That the pre- Homeric Greeks were busier than we thought shows in their myths, writes Nicolas Rothwell
IT is in the sleepy Turkish border province of Hatay, much traversed by foreign correspondents seeking a quiet back door into Syria, that the adventurous Robin Lane Fox begins his startling excavation of the early Greek past. To be more specific, it is in the slightly raffish Al-Mina discotheque, ‘‘ hitherto unmentioned in scholarship’’ despite its impressive, newly painted frescoes of Egyptian, Greek and Levantine mythical figures and its proximity to one of the key archeological sites of the ancient Near East.
Lane Fox, a figure equally famous in each of his professional roles, as Oxford’s pre-eminent classical historian and as the veteran gardening columnist for the Financial Times , here reveals himself as a dauntless, near-obsessive travelling theory-builder, prepared to scale every mountain and trudge through every rubble-strewn ruin in his quest for clues and inspiration on the ground.

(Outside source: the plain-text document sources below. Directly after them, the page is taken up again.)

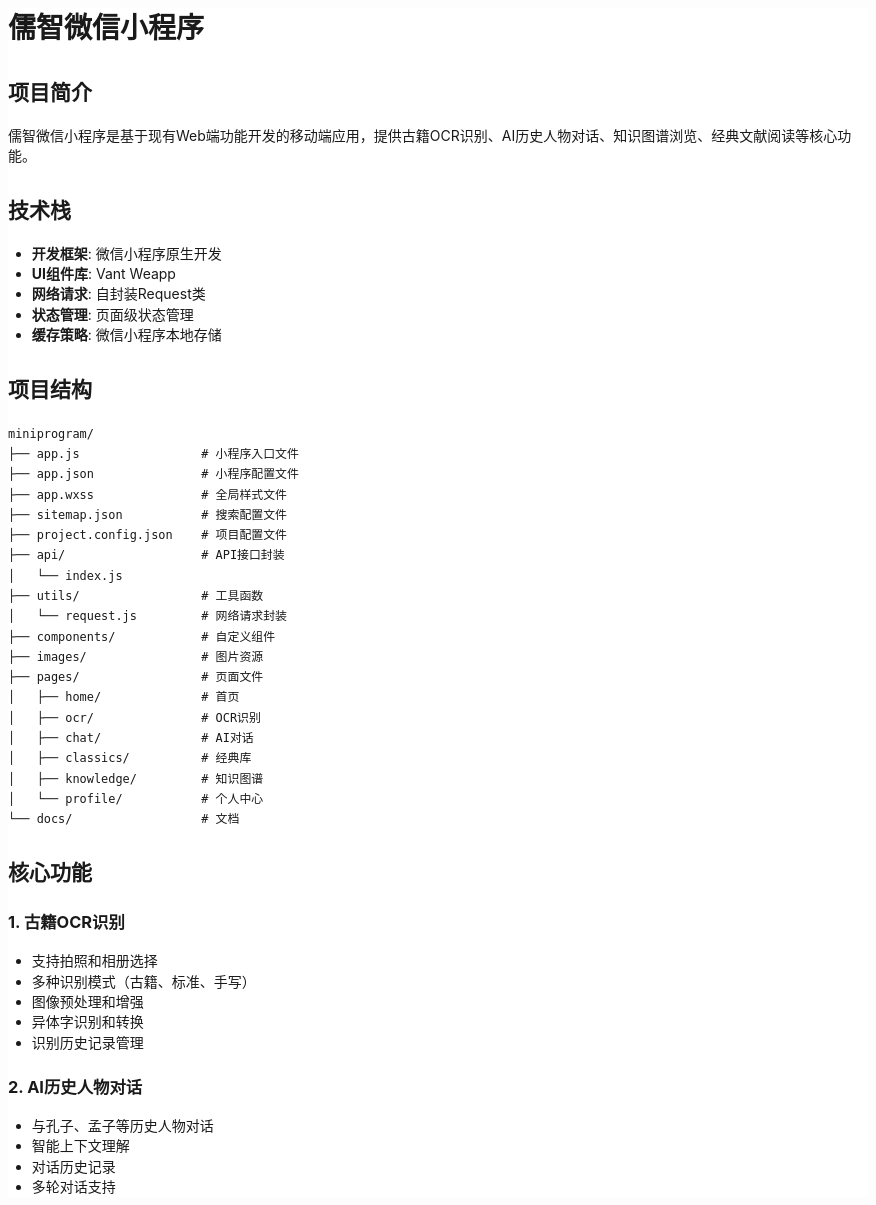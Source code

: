 # 儒智微信小程序

## 项目简介

儒智微信小程序是基于现有Web端功能开发的移动端应用，提供古籍OCR识别、AI历史人物对话、知识图谱浏览、经典文献阅读等核心功能。

## 技术栈

- **开发框架**: 微信小程序原生开发
- **UI组件库**: Vant Weapp
- **网络请求**: 自封装Request类
- **状态管理**: 页面级状态管理
- **缓存策略**: 微信小程序本地存储

## 项目结构

```
miniprogram/
├── app.js                 # 小程序入口文件
├── app.json               # 小程序配置文件
├── app.wxss               # 全局样式文件
├── sitemap.json           # 搜索配置文件
├── project.config.json    # 项目配置文件
├── api/                   # API接口封装
│   └── index.js
├── utils/                 # 工具函数
│   └── request.js         # 网络请求封装
├── components/            # 自定义组件
├── images/                # 图片资源
├── pages/                 # 页面文件
│   ├── home/              # 首页
│   ├── ocr/               # OCR识别
│   ├── chat/              # AI对话
│   ├── classics/          # 经典库
│   ├── knowledge/         # 知识图谱
│   └── profile/           # 个人中心
└── docs/                  # 文档
```

## 核心功能

### 1. 古籍OCR识别
- 支持拍照和相册选择
- 多种识别模式（古籍、标准、手写）
- 图像预处理和增强
- 异体字识别和转换
- 识别历史记录管理

### 2. AI历史人物对话
- 与孔子、孟子等历史人物对话
- 智能上下文理解
- 对话历史记录
- 多轮对话支持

Most classicists are content in their libraries, buried in the details of their texts. But there has always been a flamboyance to Lane Fox. He first exploded on to the literary stage with a bravura life of Alexander the Great, published before his 30th birthday. Then came a subtle survey of the transition from pagan to Christian belief systems in the ancient world, and a highly unorthodox study of the biblical tradition.
His overview of antiquity, simply titled The Classical World , appeared to great acclaim three years ago: it was an accessible, contemporaryflavoured canter through the glory days of Greece and Rome. Little in these precursors hinted at the sweep and swing in the book that was to come.
What, indeed, is Travelling Heroes ? A manifesto, a work of speculative history, a detective story set in the archaic era, a mazy Mediterranean travelogue? All these things but, above them all, Lane Fox aims here to investigate a way of thinking, to show how myths can travel and help voyagers make sense of the worlds they find.
Until quite recently, the standard version of the ancient Greek past ran in clear-cut fashion: there was an early, golden age, the age of palaces in Crete and Mycenae, then a long decline, an era of darkness, when writing vanished and murky silence fell. That dark epoch is re-created here and receives a new history at Lane Fox’s hands.
He amplifies the latest finds of Mediterranean archeology, teasing out the discoveries and suggestions of his colleagues and bringing before our eyes a new and nameless set of epic voyagers: the travelling heroes of his title, whose ambiguous pathways through time and across ocean weave the pattern of his tale.
They lived in Euboea, the long, thin island shielding the western Greek mainland. Telltale signs of their adventures are strewn far and wide across the ancient world in the form of fragmented pottery, and brief traces of their passage can be discerned in those twin foundation texts of classical Greece, the Homeric Iliad and Odyssey . But the best proof of their wanderings lies in the myths and legends that criss-cross the Greek world and bind gods and men in a seamless web of narrative.
This web Lane Fox unpicks in his bid to catch the traces of these Mediterranean pioneers and to record their various encounters and the logic behind their tales.
First, he writes, they met with fresh myths in foreign lands, which they promptly assimilated into their worlds of thought: ‘‘ They then believed that they had found again specific items in these very same myths as they continued to travel even further across the sea. Particular myths thus became located like a songline across the entire span of their travels.’’
This is an intriguing explanatory scheme, for almost all Greek literature radiates with awareness of far-off, exotic places and dramatic reports about them.
Lane Fox starts with one of the earliest, most puzzling examples of this pattern: an episode near the outset of the Iliad, when the Greek army is advancing towards Troy. So many soldiers are on the move that they make a crashing sound, like the noise of swans ‘‘ round the stream of Cayster’’ or the thunder of Zeus when he flails the ground where the giant Typhoeus lies imprisoned ‘‘ in Arima’’, the poet tells us cryptically.
From this point and for hundreds of tightly written pages Lane Fox travels in mythology and in geography, uncovering the tangled links between proto-Greek explorers and foreign civilisations: the remaining traces of Euboean merchants in the shadow of the Levantine Mt Kasios, the early Greek presence around the Nile delta and the coasts of Cyprus, the first colonies and trading posts in the Bay of Naples and Sicily.